One camp believes Souter remains captive to the sort of jurisprudence that goes on in state courts like the one in New Hampshire for which he toiled. Says Thomas Jipping, who provided supportive legal analysis for a coalition of conservative groups endorsing Souter's nomination in 1990: "Souter has the mentality of a state court judge, working through the details of common-law cases. He sees his job as adjusting the details of precedents and has no feeling for the larger constitutional principles that have to be the main concern at the level of the U.S. Supreme Court."


John McGinnis, in a recent article in Policy Review, characterized Souter as "a prisoner of legal process jurisprudence," which prompts judges to "avoid unprincipled decision making by focusing on the distinctive aspects of legal procedure such as stare decisis." Stare decisis is legalese for adhering to precedent.


At first glance, these suggestions seem plausible. For example, as McGinnis notes, Souter took pains to defend racial gerrymandering and racial set- asides in cases this past term not by offering some larger defense of racial balancing as the path to racial harmony, but by discussing the relevant precedents and simply offering a different interpretation from the majority.


Still, even a judge obsessed with precedent and process should tack right at times; Souter almost always bears left. And he is sometimes startlingly clear about his reasons. Souter's contribution to the joint opinion in the Casey abortion case, a long disquisition about precedent, approaches a level of judicial messianism beyond anything articulated by the Warren court. Souter argued there that the court had been right in 1937 to overrule previous decisions limiting government's regulatory powers, and in 1954 to overrule the old doctrine of "separate but equal," because, given new "facts," the "thoughtful part of the Nation could accept each decision to overrule . . . as a response to the Court's constitutional duty." But such a confession of error was not permissible in the case of Roe v. Wade. When "the Court decides a case in such a way as to resolve the sort of intensely divisive controversy reflected in Roe," he wrote, "the Court's interpretation of the Constitution calls on the contending sides of a national controversy to end their national division by accepting a common mandate rooted in the Constitution." Overruling Roe would undermine "the character of a Nation of people who aspire to live according to the rule of law. Their belief in themselves as such a people is not readily" separable from their understanding of the Court invested with authority to . . . speak before all others for their constitutional ideals." Whatever else one might say of such self-serving bombast, it is not the rhetoric or the self-image of a humble legal technician. Rather, Souter presents the court as the nation's ultimate spiritual authority, as infallible in its sphere as the Bishop of Rome is in his.

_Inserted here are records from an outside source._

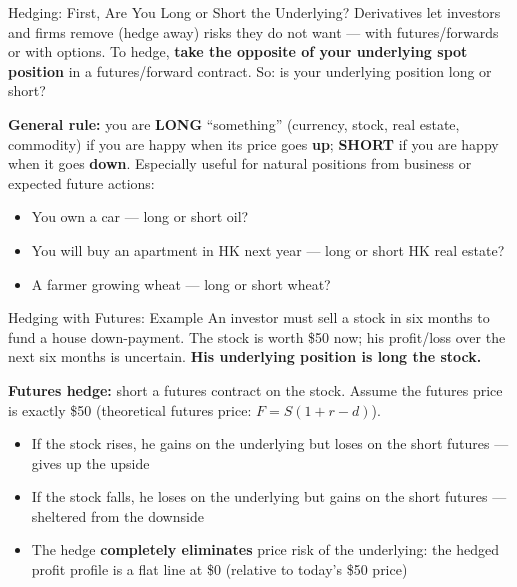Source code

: \documentclass[aspectratio=169]{beamer}
\begin{document}
\begin{frame}{Hedging: First, Are You Long or Short the Underlying?}
Derivatives let investors and firms remove (hedge away) risks they do not want --- with futures/forwards or with options. To hedge, \textbf{take the opposite of your underlying spot position} in a futures/forward contract. So: is your underlying position long or short?
\vspace{0.3em}

\textbf{General rule:} you are \textbf{LONG} ``something'' (currency, stock, real estate, commodity) if you are happy when its price goes \textbf{up}; \textbf{SHORT} if you are happy when it goes \textbf{down}. Especially useful for natural positions from business or expected future actions:
\begin{itemize}
  \item You own a car --- long or short oil?
  \item You will buy an apartment in HK next year --- long or short HK real estate?
  \item A farmer growing wheat --- long or short wheat?
\end{itemize}
\end{frame}

\begin{frame}{Hedging with Futures: Example}
An investor must sell a stock in six months to fund a house down-payment. The stock is worth \$50 now; his profit/loss over the next six months is uncertain. \textbf{His underlying position is long the stock.}
\vspace{0.3em}

\textbf{Futures hedge:} short a futures contract on the stock. Assume the futures price is exactly \$50 (theoretical futures price: $F = S(1+r-d)$).
\begin{itemize}
  \item If the stock rises, he gains on the underlying but loses on the short futures --- gives up the upside
  \item If the stock falls, he loses on the underlying but gains on the short futures --- sheltered from the downside
  \item The hedge \textbf{completely eliminates} price risk of the underlying: the hedged profit profile is a flat line at \$0 (relative to today's \$50 price)
\end{itemize}
\end{frame}
\end{document}
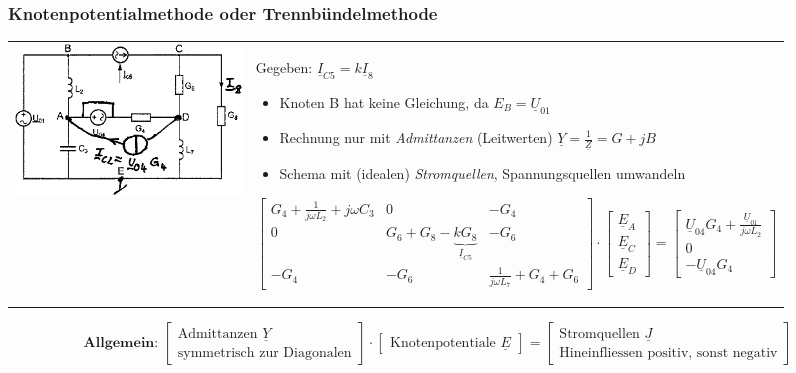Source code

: \subsubsection{Knotenpotentialmethode oder Trennbündelmethode}
\begin{tabular}{ll}
\parbox{6cm}{\includegraphics[width=6cm]{./images/netzwerkanalyse-knotenpotential.png}
	}
	& \parbox{12cm}{
	Gegeben: $\underline{I}_{C5} = k \underline{I}_8$
	\begin{itemize}
      \item Knoten B hat keine Gleichung, da $E_B = \underline{U}_{01}$
      \item Rechnung nur mit \textit{Admittanzen} (Leitwerten) $\underline{Y}
      = \frac{1}{\underline{Z}} = G + jB$
      \item Schema mit (idealen) \textit{Stromquellen}, Spannungsquellen
      umwandeln
    \end{itemize}
$$\begin{bmatrix}
    G_4 + \frac{1}{j \omega L_2} + j \omega C_3 & 0 & -G_4 \\
    0 & G_6 + G_8 - \underbrace{k G_8}_{\underline{I}_{C5}} & -G_6 \\
    -G_4 & -G_6 & \frac{1}{j \omega L_7} + G_4 + G_6   
	\end{bmatrix} \cdot
\begin{bmatrix}
    \underline{E}_A \\ \underline{E}_C \\ \underline{E}_D
    \end{bmatrix} =
\begin{bmatrix}
    \underline{U}_{04} G_4 + \frac{\underline{U}_{01} }{j \omega L_2}\\ 
    0 \\
    -\underline{U}_{04} G_4 \end{bmatrix}$$    
	}
\end{tabular}

$$\textbf{Allgemein: }\left[ \begin{array}{cc}
       \text{Admittanzen $\underline{Y}$} \\
       \text{symmetrisch zur Diagonalen}
       \end{array}\right] \cdot \left[ \begin{array}{cc}
     \text{Knotenpotentiale $\underline{E}$}
     \end{array}\right] =
\left[ \begin{array}{cc}
     \text{Stromquellen $\underline{J}$} \\
    \text{Hineinfliessen positiv, sonst negativ}
     \end{array}\right]$$

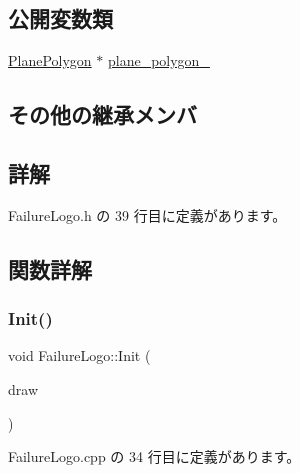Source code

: \subsection*{公開変数類}
\begin{DoxyCompactItemize}
\item 
\mbox{\hyperlink{class_plane_polygon}{Plane\+Polygon}} $\ast$ \mbox{\hyperlink{class_failure_logo_ab41feac9836e9687c75546098ff8f53c}{plane\+\_\+polygon\+\_\+}}
\end{DoxyCompactItemize}
\subsection*{その他の継承メンバ}


\subsection{詳解}


 Failure\+Logo.\+h の 39 行目に定義があります。



\subsection{関数詳解}
\mbox{\label{class_failure_logo_a22da89def55023f43860cf646da7a74c}} 
\subsubsection{\texorpdfstring{Init()}{Init()}}
{\footnotesize\ttfamily void Failure\+Logo\+::\+Init (\begin{DoxyParamCaption}\item[{\mbox{\hyperlink{class_draw_base}{Draw\+Base}} $\ast$}]{draw }\end{DoxyParamCaption})}



 Failure\+Logo.\+cpp の 34 行目に定義があります。

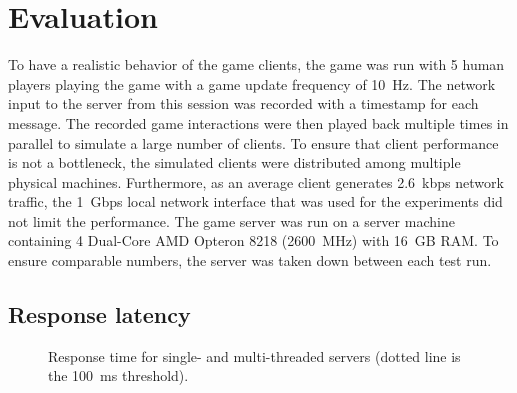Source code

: \section{Evaluation}\label{sec:eval}

  
To have a realistic behavior of the game clients, the game was run
with 5 human players playing the game with a game update frequency of
10~Hz. The network input to the server from this session was recorded
with a timestamp for each message. The recorded game interactions were
then played back multiple times in parallel to simulate a large number
of clients. To ensure that client performance is not a bottleneck, the
simulated clients were distributed among multiple physical
machines. Furthermore, as an average client generates 2.6~kbps network
traffic, the 1~Gbps local network interface that was used for the
experiments did not limit the performance. The game server was run on a
server machine containing 4 Dual-Core AMD Opteron 8218 (2600~MHz) with
16~GB RAM. To ensure comparable numbers, the server was taken down
between each test run.

\subsection{Response latency}
%
%

\begin{figure*}[!t!] 
  \centering
  \vspace{-3mm}
  \caption{Response time for single- and multi-threaded servers
 (dotted line is the 100~ms threshold). }
  \label{fig:boxPlots}
\end{figure*}

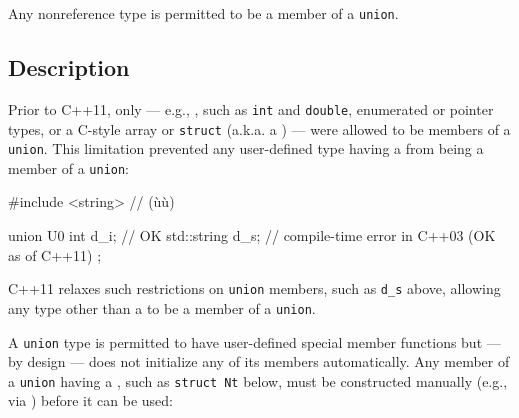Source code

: 




Any nonreference type is permitted to be a member of a \lstinline!union!.

\subsection[Description]{Description}\label{unrestrictedunion-description}

Prior to C++11, only  --- e.g.,
, such as \lstinline!int! and \lstinline!double!,
enumerated or pointer types, or a C-style array or \lstinline!struct!
(a.k.a. a ) --- were allowed to be members of a
\lstinline!union!. This limitation prevented any user-defined type having
a  from being a member of a
\lstinline!union!:

\begin{emcppshiddenlisting}[emcppsbatch=e1]
#include <string>  // (ù{}ù)
\end{emcppshiddenlisting}
\begin{emcppslisting}[emcppsbatch=e1]
union U0
{
    int         d_i;  // OK
    std::string d_s;  // compile-time error in C++03 (OK as of C++11)
};
\end{emcppslisting}

\noindent C++11 relaxes such restrictions on \lstinline!union! members, such as
\lstinline!d_s! above, allowing any type other than a  to be a member of a \lstinline!union!.

A \lstinline!union! type is permitted to have user-defined special member
functions but --- by design --- does not initialize any of its members
automatically. Any member of a \lstinline!union! having a
, such as \lstinline!struct!~\lstinline!Nt!
below, must be constructed manually (e.g., via ) before it can be used:

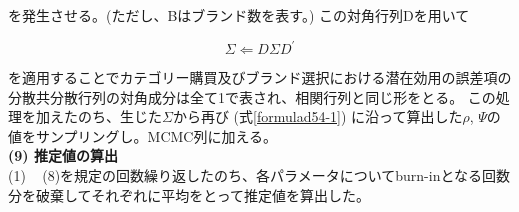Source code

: \documentclass[11pt]{jsarticle}
\begin{document}
を発生させる。(ただし、Bはブランド数を表す。)
この対角行列Dを用いて

\begin{equation} \label{formula56}
\Sigma \Leftarrow D \Sigma D^{\prime}
\end{equation}

を適用することでカテゴリー購買及びブランド選択における潜在効用の誤差項の分散共分散行列の対角成分は全て1で表され、相関行列と同じ形をとる。
この処理を加えたのち、生じた$\Sigma$から再び
(式\ref{formulad54-1})
に沿って算出した$\rho$, $\Psi$の値をサンプリングし。MCMC列に加える。\\[1ex] 

{\bf (9) 推定値の算出}\\
(1) ~ (8)を規定の回数繰り返したのち、各パラメータについてburn-inとなる回数分を破棄してそれぞれに平均をとって推定値を算出した。


\newpage



\end{document}
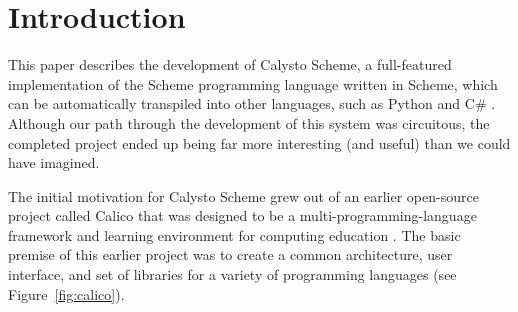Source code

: \documentclass[acmsmall,screen,authorversion]{acmart}
\begin{document}



\maketitle

\section{Introduction}

This paper describes the development of Calysto Scheme, a full-featured
implementation of the Scheme programming language written in Scheme, which can
be automatically transpiled into other languages, such as Python and C\#
\cite{CalystoScheme}.  Although our path through the development of this system
was circuitous, the completed project ended up being far more interesting (and
useful) than we could have imagined.

The initial motivation for Calysto Scheme grew out of an earlier open-source
project called Calico that was designed to be a multi-programming-language
framework and learning environment for computing education \cite{Calico}.  The
basic premise of this earlier project was to create a common architecture, user
interface, and set of libraries for a variety of programming languages (see
Figure~\ref{fig:calico}).

\end{document}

In fact, this sort of pomposity leads other conservatives to interpret Souter's surprising record in Washington as the response of a small-timer, dazzled and made giddy by the vastly broader challenges of the Supreme Court. On the New Hampshire Supreme Court, he never had to deal with major First Amendment cases, with affirmative action, or other Solomonic problems. A Supreme Court clerk who has maintained a friendly relation with Souter reports his saying, "I never had to think about these things until I came to Washington. I just never thought much about them. I had no settled views." A Justice Department official who researched Souter's decisions on the New Hampshire Supreme Court disgustedly characterizes the bulk of them as "cow law."